Pennsylvania to Sell $950M in GO Bonds

NEW YORK - Pennsylvania plans to sell $950 million in general obligation bonds by competitive sale on Tuesday.

 

Proceeds will fund capital projects, provide grants for local water and sewer projects and help finance a green-oriented bond fund.

 

Fitch Ratings assigned a AA-plus rating to the bonds, while Moody’s Investors Service and Standard & Poor’s assign Aa1 and AA, respectively. Fitch also affirmed AA-plus for $9.9 billion in outstanding commonwealth GO bonds.

 

Public Financial Management Inc. is the financial advisor.
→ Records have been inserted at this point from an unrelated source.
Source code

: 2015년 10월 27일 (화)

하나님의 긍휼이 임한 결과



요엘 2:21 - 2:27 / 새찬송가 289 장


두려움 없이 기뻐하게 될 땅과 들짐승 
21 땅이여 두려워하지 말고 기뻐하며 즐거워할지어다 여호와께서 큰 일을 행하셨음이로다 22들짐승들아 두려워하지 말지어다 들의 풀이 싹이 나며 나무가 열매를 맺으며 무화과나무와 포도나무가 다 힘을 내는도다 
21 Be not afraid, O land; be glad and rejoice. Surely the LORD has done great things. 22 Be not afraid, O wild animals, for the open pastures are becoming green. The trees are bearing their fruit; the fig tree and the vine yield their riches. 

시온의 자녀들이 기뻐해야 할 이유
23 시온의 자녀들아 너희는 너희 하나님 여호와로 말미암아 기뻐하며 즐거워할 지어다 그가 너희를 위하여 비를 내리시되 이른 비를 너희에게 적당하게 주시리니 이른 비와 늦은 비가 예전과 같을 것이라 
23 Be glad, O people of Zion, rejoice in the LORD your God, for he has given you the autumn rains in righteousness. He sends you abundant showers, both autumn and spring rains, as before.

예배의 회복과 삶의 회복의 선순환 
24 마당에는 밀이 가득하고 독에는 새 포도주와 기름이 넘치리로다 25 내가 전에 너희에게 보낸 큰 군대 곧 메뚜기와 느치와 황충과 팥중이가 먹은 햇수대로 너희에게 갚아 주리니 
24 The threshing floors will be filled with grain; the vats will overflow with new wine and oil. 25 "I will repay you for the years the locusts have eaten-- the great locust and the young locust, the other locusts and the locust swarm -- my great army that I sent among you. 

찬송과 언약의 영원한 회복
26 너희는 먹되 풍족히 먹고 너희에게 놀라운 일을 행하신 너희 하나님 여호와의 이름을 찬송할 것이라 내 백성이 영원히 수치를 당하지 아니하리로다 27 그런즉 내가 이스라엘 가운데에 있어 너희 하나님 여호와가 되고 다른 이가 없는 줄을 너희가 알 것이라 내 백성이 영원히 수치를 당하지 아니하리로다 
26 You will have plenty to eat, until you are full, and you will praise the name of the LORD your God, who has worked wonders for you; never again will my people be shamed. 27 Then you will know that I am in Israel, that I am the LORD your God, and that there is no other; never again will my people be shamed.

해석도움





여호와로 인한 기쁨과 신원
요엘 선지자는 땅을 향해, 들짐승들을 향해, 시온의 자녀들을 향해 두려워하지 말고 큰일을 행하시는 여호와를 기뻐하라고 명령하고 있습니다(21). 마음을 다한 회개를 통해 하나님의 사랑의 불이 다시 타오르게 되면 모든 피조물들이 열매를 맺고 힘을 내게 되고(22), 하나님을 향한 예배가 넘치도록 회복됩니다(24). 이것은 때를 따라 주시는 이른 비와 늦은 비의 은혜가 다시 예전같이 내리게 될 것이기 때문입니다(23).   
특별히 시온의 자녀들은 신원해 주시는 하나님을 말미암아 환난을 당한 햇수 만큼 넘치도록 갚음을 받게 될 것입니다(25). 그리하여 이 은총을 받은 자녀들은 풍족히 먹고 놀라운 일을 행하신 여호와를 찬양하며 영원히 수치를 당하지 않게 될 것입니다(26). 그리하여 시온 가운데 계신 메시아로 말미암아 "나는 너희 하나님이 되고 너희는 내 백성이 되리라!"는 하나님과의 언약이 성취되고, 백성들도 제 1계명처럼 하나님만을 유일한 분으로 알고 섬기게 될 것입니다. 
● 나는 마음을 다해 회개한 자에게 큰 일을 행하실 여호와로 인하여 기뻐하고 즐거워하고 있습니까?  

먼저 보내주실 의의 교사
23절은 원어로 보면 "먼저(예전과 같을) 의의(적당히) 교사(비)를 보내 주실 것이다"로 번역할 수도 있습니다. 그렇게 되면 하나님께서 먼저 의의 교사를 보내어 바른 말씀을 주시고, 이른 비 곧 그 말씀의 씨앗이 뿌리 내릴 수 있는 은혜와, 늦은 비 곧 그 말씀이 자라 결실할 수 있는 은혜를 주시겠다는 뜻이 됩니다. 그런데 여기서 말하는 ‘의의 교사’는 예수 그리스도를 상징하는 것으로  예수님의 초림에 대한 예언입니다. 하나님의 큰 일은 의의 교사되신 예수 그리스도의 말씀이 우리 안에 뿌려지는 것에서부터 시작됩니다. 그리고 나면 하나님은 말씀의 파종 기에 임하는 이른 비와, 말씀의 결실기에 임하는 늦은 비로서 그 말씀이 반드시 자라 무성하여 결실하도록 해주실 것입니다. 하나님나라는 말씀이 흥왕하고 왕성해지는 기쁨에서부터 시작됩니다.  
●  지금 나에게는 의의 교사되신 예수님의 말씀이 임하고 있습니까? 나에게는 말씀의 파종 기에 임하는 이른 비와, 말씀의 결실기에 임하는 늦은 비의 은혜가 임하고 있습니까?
Reed Smith LLP is bond counsel, while Obermayer, Rebmann, Maxwell & Hippel LLP is special disclosure counsel.

 

According to a preliminary official statement, $879 million, or 93% of the proceeds, will go toward capital facilities projects, while the Pennsylvania Infrastructure and Investment Authority, or Pennvest, will receive $46 million and the Growing Greener II program is earmarked for $25 million.

 

Pennvest funds sewer, storm water and drinking water projects throughout the state. Growing Greener II emphasizes strategic investments that preserve natural resources.

 

The bonds, first series of 2012, will mature from 2013 to 2032, according to a preliminary official statement.

 

Fitch and Moody’s cited Pennsylvania’s low-to-moderate debt burden, while warning about the state’s widening pension liability.

 

“The negative outlook reflects the commonwealth’s still limited financial flexibility and the challenge presented by current revenue underperformance and expected significant growth in annual pension funding obligations in the next few fiscal years,” Fitch said.

 

Moody’s said its rating incorporates the strengthened budget for fiscal 2012 that was on time and more structurally balanced than the previous year. But it also admonished that the pension funded ratio has fallen to 75% and will keep declining until 2017, when Pennsylvania will start making full actuarial recommended contributions under current legislation.

 

Gov. Tom Corbett’s proposed fiscal 2013 budget holds expenses flat compared with the previous year, while increasing required pension contributions by $400 million, to just over $1.6 billion. General fund revenue growth is forecast at 4.7% above the revised expectation for fiscal 2012, with sales and income tax revenues projected to rise by 4% and 4.7%, respectively.

 

Corbett’s proposed budget projects an $11 million balance by the end of the fiscal year. “Fitch will continue to closely monitor budget and revenue developments,” the rating agency said.

 

The state’s debt is primarily general obligation, and 62% is retired within 10 years, according to Fitch. Its annual contribution for pension systems is expected to spike beginning in 2013.

 

Also this week, the Pennsylvania Industrial Development Authority plans to sell $174.8 million in Series 2012 economic development revenue refunding bonds through negotiated bid. The authority is issuing them to refinance its outstanding Series 2002 bonds and save on debt service.

 

Fitch assigned an A rating, calling the authority a key economic development arm of the commonwealth. Moody’s rated them A1, citing the low default rates over the 56 years of the program.